The European commercial vehicle industry aims to reduce NOx (nitrogen oxide) emissions by a further 80% and particulate matter by 50% compared to the current air pollution control standards for trucks in the EU. The commercial vehicle manufacturers support the most stringent scenario put forward by the Commission in preparation of new European pollutant emission standards, known as ‘Euro VI’.
“We are global technology leaders and want to make a long-term commitment to protecting the environment. Our efforts will reduce emission levels from trucks to the most ambitious level possible and result in a substantial contribution to further improving air quality”, said Aad L. Goudriaan, chairman of the commercial vehicles board of the European Automobile Manufacturers’ Association (ACEA), addressing a large audience today in Brussels at the industry’s 4th annual Commercial Vehicle Conference.
Emission levels from commercial vehicles have already decreased substantially over the past decade. The most advanced trucks on the market produce 75% less NOx and 94% less particulate matter than Euro I trucks in the early 1990s. Particulate matter emissions from the total truck fleet in the EU15 are 40% lower than a decade ago despite the fact that the number of kilometres driven has risen by over 50%. The new Euro VI levels proposed by the industry will reduce NOx and particulate matter emissions by 95 and 98% respectively, compared to the levels at the time of Euro I.
“We are now seeking harmonisation of standards worldwide”, Goudriaan added. “The new, highly ambitious emission levels proposed by the industry should enable the EU and the US to align future pollution control standards, paving the way for harmonised standards around the globe.”

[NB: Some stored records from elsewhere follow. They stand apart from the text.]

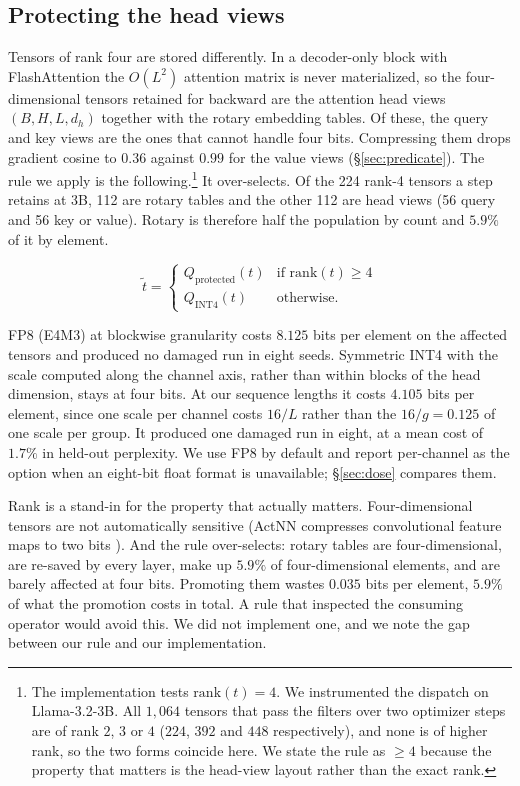 \documentclass[11pt,letterpaper]{article}
\begin{document}
\subsection{Protecting the head views}
\label{sec:method_qk}

Tensors of rank four are stored differently. In a decoder-only block with FlashAttention the $O(L^2)$ attention matrix is never materialized, so the four-dimensional tensors retained for backward are the attention head views $(B, H, L, d_h)$ together with the rotary embedding tables. Of these, the query and key views are the ones that cannot handle four bits. Compressing them drops gradient cosine to $0.36$ against $0.99$ for the value views (\S\ref{sec:predicate}). The rule we apply is the following.\footnote{The implementation tests $\mathrm{rank}(t) = 4$. We instrumented the dispatch on Llama-3.2-3B. All $1{,}064$ tensors that pass the filters over two optimizer steps are of rank $2$, $3$ or $4$ ($224$, $392$ and $448$ respectively), and none is of higher rank, so the two forms coincide here. We state the rule as $\geq 4$ because the property that matters is the head-view layout rather than the exact rank.} It over-selects. Of the 224 rank-4 tensors a step retains at 3B, 112 are rotary tables and the other 112 are head views (56 query and 56 key or value). Rotary is therefore half the population by count and $5.9\%$ of it by element.

\begin{equation}
\tilde{t} =
\begin{cases}
Q_{\text{protected}}(t) & \text{if } \mathrm{rank}(t) \geq 4 \\
Q_{\text{INT4}}(t) & \text{otherwise.}
\end{cases}
\label{eq:dcr_dispatch}
\end{equation}

FP8 (E4M3) at blockwise granularity costs $8.125$ bits per element on the affected tensors and produced no damaged run in eight seeds. Symmetric INT4 with the scale computed along the channel axis, rather than within blocks of the head dimension, stays at four bits. At our sequence lengths it costs $4.105$ bits per element, since one scale per channel costs $16/L$ rather than the $16/g = 0.125$ of one scale per group. It produced one damaged run in eight, at a mean cost of $1.7\%$ in held-out perplexity. We use FP8 by default and report per-channel as the option when an eight-bit float format is unavailable; \S\ref{sec:dose} compares them.

Rank is a stand-in for the property that actually matters. Four-dimensional tensors are not automatically sensitive (ActNN compresses convolutional feature maps to two bits \citep{chen2021actnn}). And the rule over-selects: rotary tables are four-dimensional, are re-saved by every layer, make up $5.9\%$ of four-dimensional elements, and are barely affected at four bits. Promoting them wastes $0.035$ bits per element, $5.9\%$ of what the promotion costs in total. A rule that inspected the consuming operator would avoid this. We did not implement one, and we note the gap between our rule and our implementation.
\end{document}
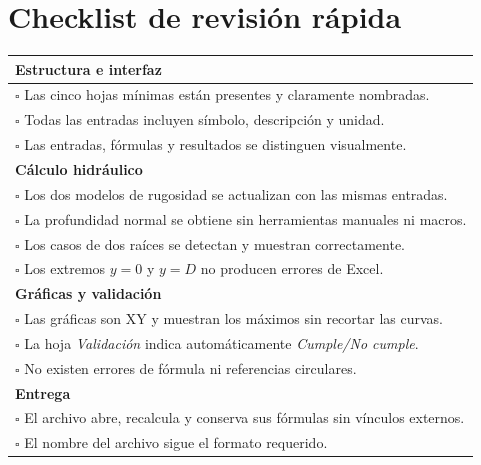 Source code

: \documentclass[12pt]{article}
\begin{document}
\clearpage
\section{Checklist de revisión rápida}
\begin{longtable}{p{}}
\toprule
\textbf{Estructura e interfaz} \\
\midrule
$\square$ Las cinco hojas mínimas están presentes y claramente nombradas. \\
$\square$ Todas las entradas incluyen símbolo, descripción y unidad. \\
$\square$ Las entradas, fórmulas y resultados se distinguen visualmente. \\
\midrule
\textbf{Cálculo hidráulico} \\
\midrule
$\square$ Los dos modelos de rugosidad se actualizan con las mismas entradas. \\
$\square$ La profundidad normal se obtiene sin herramientas manuales ni macros. \\
$\square$ Los casos de dos raíces se detectan y muestran correctamente. \\
$\square$ Los extremos $y=0$ y $y=D$ no producen errores de Excel. \\
\midrule
\textbf{Gráficas y validación} \\
\midrule
$\square$ Las gráficas son XY y muestran los máximos sin recortar las curvas. \\
$\square$ La hoja \emph{Validación} indica automáticamente \emph{Cumple/No cumple}. \\
$\square$ No existen errores de fórmula ni referencias circulares. \\
\midrule
\textbf{Entrega} \\
\midrule
$\square$ El archivo abre, recalcula y conserva sus fórmulas sin vínculos externos. \\
$\square$ El nombre del archivo sigue el formato requerido. \\
\bottomrule
\end{longtable}
\end{document}
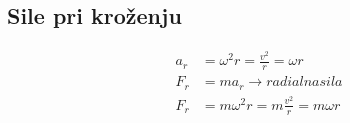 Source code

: {\color{indiagreen}\subsection{Sile pri kroženju}}
\begin{align*}
	a_r &= \omega^2r = \frac{v^2}{r} = \omega r\\
	F_r &= ma_r \rightarrow radialna sila\\
	F_r &= m\omega^2r = m\frac{v^2}{r} = m\omega r
\end{align*}
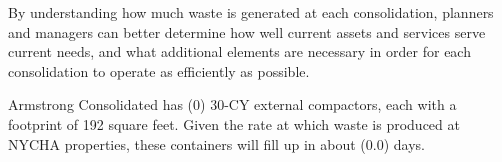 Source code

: 
    By understanding how much waste is generated at each consolidation, planners and managers
    can better determine how well current assets and services serve current needs, and what additional 
    elements are necessary in order for each consolidation to operate as efficiently as possible. 

    Armstrong Consolidated has (0) 30-CY external compactors, each with a footprint of 192 square feet. Given the rate at which waste is produced at NYCHA properties, these containers will fill
    up in about (0.0) days. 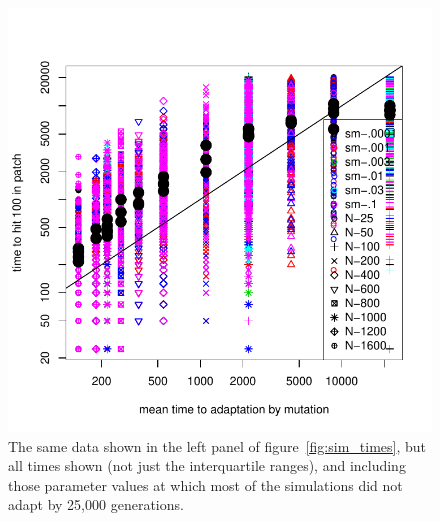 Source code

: \documentclass{article}
\begin{document}




\begin{figure}
  \begin{center}
    \includegraphics{mutation-times-predicted}
  \end{center}
  \caption{
    The same data shown in the left panel of figure~\ref{fig:sim_times},
    but all times shown (not just the interquartile ranges),
    and including those parameter values at which most of the simulations did not adapt by 25,000 generations.
  } \label{sfig:sim_migration_times}
\end{figure}
\end{document}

Harmonisation of technical standards is essential for the vehicle manufacturers to stay competitive. The truck industry is a global industry with relatively small production numbers compared to mass production goods. Currently, technical standards and testing methods differ from region to region. This leads to different development and certification tests and to extra costs for manufacturers, public authorities and, ultimately, consumers and society. “Harmonisation is a way of keeping our resources focussed and investments concentrated on the right topics”, said Goudriaan.
The EU first introduced air pollution control or ‘Euro’ standards in 1991. The emission levels have subsequently been lowered and trucks are now approaching the ‘zero emission level’. The European commercial vehicles are the safest, cleanest and most fuel-efficient in the world and the European manufacturers are world leaders.